**WHAT YOU SHOULD DO:** Report every line of the records below that includes the string "core".

Document images with source code:
§
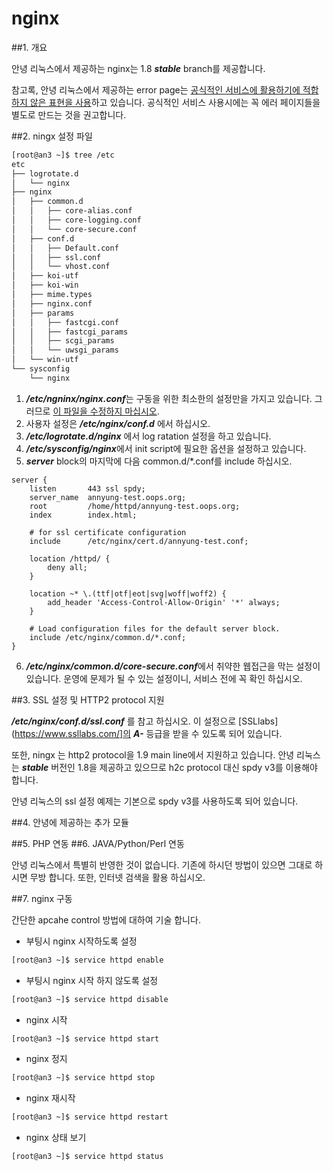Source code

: # nginx

##1. 개요

  안녕 리눅스에서 제공하는 nginx는 1.8 ***stable*** branch를 제공합니다.
  
  참고록, 안녕 리눅스에서 제공하는 error page는 <u>공식적인 서비스에 활용하기에 적합하지 않은 표현을 사용</u>하고 있습니다. 공식적인 서비스 사용시에는 꼭 에러 페이지들을 별도로 만드는 것을 권고합니다.

##2. ningx 설정 파일

```bash
[root@an3 ~]$ tree /etc
etc
├── logrotate.d
│   └── nginx
├── nginx
│   ├── common.d
│   │   ├── core-alias.conf
│   │   ├── core-logging.conf
│   │   └── core-secure.conf
│   ├── conf.d
│   │   ├── Default.conf
│   │   ├── ssl.conf
│   │   └── vhost.conf
│   ├── koi-utf
│   ├── koi-win
│   ├── mime.types
│   ├── nginx.conf
│   ├── params
│   │   ├── fastcgi.conf
│   │   ├── fastcgi_params
│   │   ├── scgi_params
│   │   └── uwsgi_params
│   └── win-utf
└── sysconfig
    └── nginx
```

1. ***/etc/ngninx/nginx.conf***는 구동을 위한 최소한의 설정만을 가지고 있습니다. 그러므로 <u>이 파일을 수정하지 마십시오</u>.
2. 사용자 설정은 ***/etc/nginx/conf.d*** 에서 하십시오.
3. ***/etc/logrotate.d/nginx*** 에서 log ratation 설정을 하고 있습니다.
4. ***/etc/sysconfig/nginx***에서 init script에 필요한 옵션을 설정하고 있습니다.
5. ***server*** block의 마지막에 다음 common.d/*.conf를 include 하십시오.
```nginx
server {
    listen       443 ssl spdy;
    server_name  annyung-test.oops.org;
    root         /home/httpd/annyung-test.oops.org;
    index        index.html;

    # for ssl certificate configuration
    include      /etc/nginx/cert.d/annyung-test.conf;

    location /httpd/ {
        deny all;
    }

    location ~* \.(ttf|otf|eot|svg|woff|woff2) {
        add_header 'Access-Control-Allow-Origin' '*' always;
    }

    # Load configuration files for the default server block.
    include /etc/nginx/common.d/*.conf;
}
```
6. ***/etc/nginx/common.d/core-secure.conf***에서 취약한 웹접근을 막는 설정이 있습니다. 운영에 문제가 될 수 있는 설정이니, 서비스 전에 꼭 확인 하십시오.

##3. SSL 설정 및 HTTP2 protocol 지원

  ***/etc/nginx/conf.d/ssl.conf*** 를 참고 하십시오. 이 설정으로 [SSLlabs](https://www.ssllabs.com/]의 ***A-*** 등급을 받을 수 있도록 되어 있습니다.
  
  또한, ningx 는 http2 protocol을 1.9 main line에서 지원하고 있습니다. 안녕 리눅스는 ***stable*** 버전인 1.8을 제공하고 있으므로 h2c protocol 대신 spdy v3를 이용해야 합니다.
  
  안녕 리눅스의 ssl 설정 예제는 기본으로 spdy v3를 사용하도록 되어 있습니다.

##4. 안녕에 제공하는 추가 모듈

##5. PHP 연동
##6. JAVA/Python/Perl 연동

  안녕 리눅스에서 특별히 반영한 것이 없습니다. 기존에 하시던 방법이 있으면 그대로 하시면 무방 합니다. 또한, 인터넷 검색을 활용 하십시오. 

##7. nginx 구동

  간단한 apcahe control 방법에 대하여 기술 합니다.

  * 부팅시 nginx 시작하도록 설정
  ```bash
  [root@an3 ~]$ service httpd enable
  ```
  * 부팅시 nginx 시작 하지 않도록 설정
  ```bash
  [root@an3 ~]$ service httpd disable
  ```
  * nginx 시작
  ```bash
  [root@an3 ~]$ service httpd start
  ```
  * nginx 정지
  ```bash
  [root@an3 ~]$ service httpd stop
  ```
  * nginx 재시작
  ```bash
  [root@an3 ~]$ service httpd restart
  ```
  * nginx 상태 보기
  ```bash
  [root@an3 ~]$ service httpd status
  ```
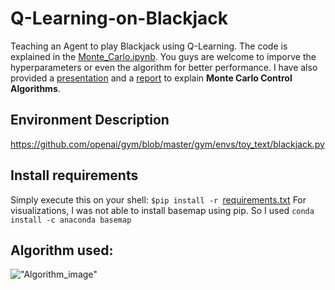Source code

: # Q-Learning-on-Blackjack
Teaching an Agent to play Blackjack using Q-Learning. The code is explained in the [Monte_Carlo.ipynb](https://github.com/ShivankYadav/Q-Learning-on-Blackjack/blob/master/Monte_Carlo.ipynb). You guys are welcome to imporve the hyperparameters or even the algorithm for better performance. I have also provided a [presentation](https://github.com/ShivankYadav/Q-Learning-on-Blackjack/blob/master/MinorProject.pptx) and a [report](https://github.com/ShivankYadav/Q-Learning-on-Blackjack/blob/master/Report.docx) to explain **Monte Carlo Control Algorithms**.

## Environment Description
https://github.com/openai/gym/blob/master/gym/envs/toy_text/blackjack.py

## Install requirements
Simply execute this on your shell: ```$pip install -r ```[requirements.txt](https://github.com/ShivankYadav/Q-Learning-on-Blackjack/blob/master/requirements.txt)
For visualizations, I was not able to install basemap using pip. So I used 
```conda install -c anaconda basemap```
## Algorithm used:
!["Algorithm_image"](https://github.com/ShivankYadav/Q-Learning-on-Blackjack/blob/master/images/algos.png)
§
**ANSWER SECTION:**
│   │   ├── core-alias.conf
│   │   ├── core-logging.conf
│   │   └── core-secure.conf
6. ***/etc/nginx/common.d/core-secure.conf***에서 취약한 웹접근을 막는 설정이 있습니다. 운영에 문제가 될 수 있는 설정이니, 서비스 전에 꼭 확인 하십시오.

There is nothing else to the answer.